The Development of the Power Sector in India: Issues and Prospects (ARI)

The Development of the Power Sector in India: Issues and Prospects (ARI)

Theme: The power sector in India is projected to grow rapidly over the next two decades and to be increasingly open to private sector participation, both domestic and foreign.

Summary: This ARI focuses on the electric power sector in India, which is projected to grow rapidly over the next two decades. In particular, it discusses policy developments in the sector, the sector-specific issues that still remain unresolved and its main prospects, stressing especially the opportunities for private sector participation, both domestic and foreign.

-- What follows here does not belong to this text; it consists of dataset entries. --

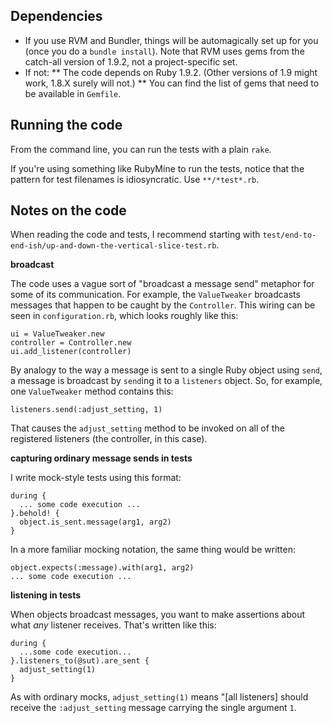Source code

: Dependencies
-----------

* If you use RVM and Bundler, things will be automagically set
  up for you (once you do a `bundle install`). Note that RVM
  uses gems from the catch-all version of 1.9.2, not a
  project-specific set.
* If not:
    ** The code depends on Ruby 1.9.2. (Other versions of 1.9 might work, 1.8.X surely will not.)
    ** You can find the list of gems that need to be available in `Gemfile`.

Running the code
--------------

From the command line, you can run the tests with a plain
`rake`.

If you're using something like RubyMine to run the tests,
notice that the pattern for test filenames is
idiosyncratic. Use `**/*test*.rb`.

Notes on the code
--------------

When reading the code and tests, I recommend starting with
`test/end-to-end-ish/up-and-down-the-vertical-slice-test.rb`. 

**broadcast**

The code uses a vague sort of "broadcast a message send"
metaphor for some of its communication. For example, the
`ValueTweaker` broadcasts messages that happen to be caught by
the `Controller`. This wiring can be seen in `configuration.rb`,
which looks roughly like this:

    ui = ValueTweaker.new
    controller = Controller.new
    ui.add_listener(controller)

By analogy to the way a message is sent to a single Ruby object using `send`, a
message is broadcast by `send`ing it to a `listeners`
object. So, for example, one `ValueTweaker` method contains
this:

    listeners.send(:adjust_setting, 1)

That causes the `adjust_setting` method to be invoked on all
of the registered listeners (the controller, in this case).

**capturing ordinary message sends in tests**

I write mock-style tests using this format:

    during {
      ... some code execution ...
    }.behold! {
      object.is_sent.message(arg1, arg2)
    }

In a more familiar mocking notation, the same thing would be written:

    object.expects(:message).with(arg1, arg2)
    ... some code execution ...

**listening in tests**

When objects broadcast messages, you want to make assertions
about what *any* listener receives. That's written like
this:

    during {
      ...some code execution... 
    }.listeners_to(@sut).are_sent {
      adjust_setting(1)
    }

As with ordinary mocks, `adjust_setting(1)` means "[all
listeners] should receive the `:adjust_setting` message
carrying the single argument `1`.

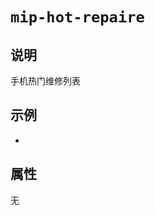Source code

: # `mip-hot-repaire`

## 说明
手机热门维修列表

## 示例

<ul class="list-wrapper flex">
    <li v-for="(item,index) in data" :key="index" class="list" :class="{left:index%2>0}"></li>
</ul>

## 属性

无
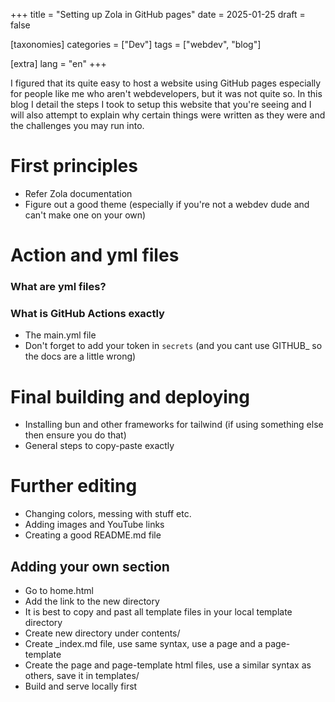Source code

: +++
title = "Setting up Zola in GitHub pages"
date = 2025-01-25
draft = false

[taxonomies]
categories = ["Dev"]
tags = ["webdev", "blog"]

[extra]
lang = "en"
+++

I figured that its quite easy to host a website using GitHub pages especially for people like me who aren't webdevelopers, but it was not quite so. In this blog I detail the steps I took to setup this website that you're seeing and I will also attempt to explain why certain things were written as they were and the challenges you may run into.

# First principles

- Refer Zola documentation
- Figure out a good theme (especially if you're not a webdev dude and can't make one on your own)

# Action and yml files

### What are yml files?

### What is GitHub Actions exactly

- The main.yml file
- Don't forget to add your token in `secrets` (and you cant use GITHUB_ so the docs are a little wrong)

# Final building and deploying

- Installing bun and other frameworks for tailwind (if using something else then ensure you do that)
- General steps to copy-paste exactly

# Further editing

- Changing colors, messing with stuff etc.
- Adding images and YouTube links 
- Creating a good README.md file

## Adding your own section

- Go to home.html
- Add the link to the new directory
- It is best to copy and past all template files in your local template directory
- Create new directory under contents/
- Create \_index.md file, use same syntax, use a page and a page-template
- Create the page and page-template html files, use a similar syntax as others, save it in templates/
- Build and serve locally first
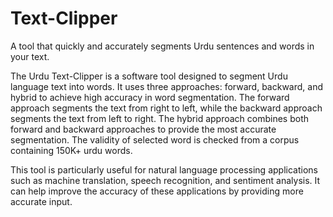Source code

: # Text-Clipper
A tool that quickly and accurately segments Urdu sentences and words in your text.

The Urdu Text-Clipper is a software tool designed to segment Urdu language text into words. It uses three approaches: forward, backward, and hybrid to achieve high accuracy in word segmentation. The forward approach segments the text from right to left, while the backward approach segments the text from left to right. The hybrid approach combines both forward and backward approaches to provide the most accurate segmentation. The validity of selected word is checked from a corpus containing 150K+ urdu words. 

This tool is particularly useful for natural language processing applications such as machine translation, speech recognition, and sentiment analysis. It can help improve the accuracy of these applications by providing more accurate input.

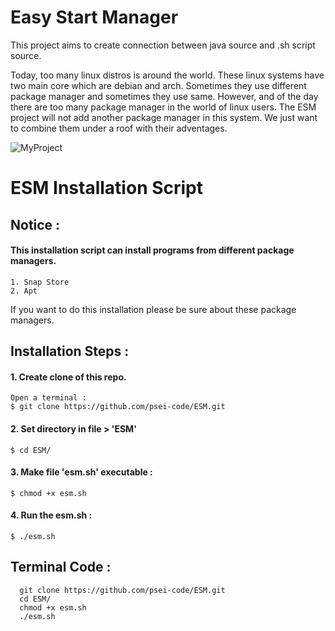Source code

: # Easy Start Manager 
  This project aims to create connection between java source and .sh script source.

  Today, too many linux distros is around the world. These linux systems have two main core which are debian and arch. 
  Sometimes they use different package manager and sometimes they use same. However, and of the day there are too many 
  package manager in the world of linux users. The ESM project will not add another package manager in this system. 
  We just want to combine them under a roof with their adventages.  

  ![MyProject](https://user-images.githubusercontent.com/89227429/130315396-ac5f1721-4ec7-4c6c-af69-427ab0ecb579.png)
 
# ESM Installation Script
  
## Notice :
#### This installation script can install programs from different package managers.
    1. Snap Store
    2. Apt

If you want to do this installation please be sure about these package managers.
    
## Installation Steps :
#### 1. Create clone of this repo.
    Open a terminal : 
    $ git clone https://github.com/psei-code/ESM.git

#### 2. Set directory in file > 'ESM'
    $ cd ESM/

#### 3. Make file 'esm.sh' executable : 
    $ chmod +x esm.sh

#### 4. Run the esm.sh :
    $ ./esm.sh
        
## Terminal Code :
      git clone https://github.com/psei-code/ESM.git
      cd ESM/
      chmod +x esm.sh
      ./esm.sh
  
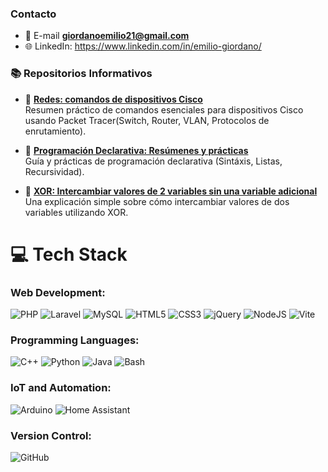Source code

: ### Contacto
- 💬 E-mail **giordanoemilio21@gmail.com**
- 🌐 LinkedIn: https://www.linkedin.com/in/emilio-giordano/

### 📚 Repositorios Informativos

- 🔧 **[Redes: comandos de dispositivos Cisco](https://emiliogiordano.github.io/Hoja-de-Trucos-Cisco-Packet-Tracer/)**  
  Resumen práctico de comandos esenciales para dispositivos Cisco usando Packet Tracer(Switch, Router, VLAN, Protocolos de enrutamiento).

- 📜 **[Programación Declarativa: Resúmenes y prácticas](https://emiliogiordano.github.io/Programacion-Declarativa-Practica/)**  
  Guía y prácticas de programación declarativa (Sintáxis, Listas, Recursividad).
  
- 🔄 **[XOR: Intercambiar valores de 2 variables sin una variable adicional](https://emiliogiordano.github.io/XOR-swap/)**  
  Una explicación simple sobre cómo intercambiar valores de dos variables utilizando XOR.


# 💻 Tech Stack

### **Web Development:**
![PHP](https://img.shields.io/badge/php-%23777BB4.svg?style=for-the-badge&logo=php&logoColor=white) ![Laravel](https://img.shields.io/badge/laravel-%23FF2D20.svg?style=for-the-badge&logo=laravel&logoColor=white) ![MySQL](https://img.shields.io/badge/mysql-4479A1.svg?style=for-the-badge&logo=mysql&logoColor=white) ![HTML5](https://img.shields.io/badge/html5-%23E34F26.svg?style=for-the-badge&logo=html5&logoColor=white) ![CSS3](https://img.shields.io/badge/css3-%231572B6.svg?style=for-the-badge&logo=css3&logoColor=white) ![jQuery](https://img.shields.io/badge/jquery-%230769AD.svg?style=for-the-badge&logo=jquery&logoColor=white) ![NodeJS](https://img.shields.io/badge/node.js-6DA55F?style=for-the-badge&logo=node.js&logoColor=white) ![Vite](https://img.shields.io/badge/vite-%23646CFF.svg?style=for-the-badge&logo=vite&logoColor=white)

### **Programming Languages:**
![C++](https://img.shields.io/badge/c++-%2300599C.svg?style=for-the-badge&logo=c%2B%2B&logoColor=white) ![Python](https://img.shields.io/badge/python-3670A0?style=for-the-badge&logo=python&logoColor=ffdd54) ![Java](https://img.shields.io/badge/java-%23ED8B00.svg?style=for-the-badge&logo=java&logoColor=white) ![Bash](https://img.shields.io/badge/bash-%23121011.svg?style=for-the-badge&logo=gnu-bash&logoColor=white)

### **IoT and Automation:**
![Arduino](https://img.shields.io/badge/-Arduino-00979D?style=for-the-badge&logo=Arduino&logoColor=white) ![Home Assistant](https://img.shields.io/badge/home%20assistant-%2341BDF5.svg?style=for-the-badge&logo=home-assistant&logoColor=white)

### **Version Control:**
![GitHub](https://img.shields.io/badge/github-%23121011.svg?style=for-the-badge&logo=github&logoColor=white)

Analysis: It is well accepted in Indian and international policy circles that bottlenecks in infrastructure in most subsectors –electric power, roads, ports, airports and sanitation–, with the possible exception of telecommunications, are acting as a serious impediment to rapid and sustained economic growth in India. The World Bank and the Indian Planning Commission have independently estimated that economic growth in India is on average between 1 and 3 percentage points lower than what it could have been if infrastructure bottlenecks were not as severe as they currently are.[1] Indeed, India seriously lags behind not just advanced OECD economies in infrastructure development, but even other developing countries of comparable size such as Brazil and China. The UPA government, currently in its second successive term, has prioritised the development of infrastructure in an aggressively drawn out plan stretching over the remainder of the Eleventh Five-Year Plan (2007-12) and the Twelfth Plan (2012-17). However, given the sheer size and diversity of the country and the extent of the catch-up, sustained policy commitment is required over the next two decades to bring India’s infrastructure up to world class standards.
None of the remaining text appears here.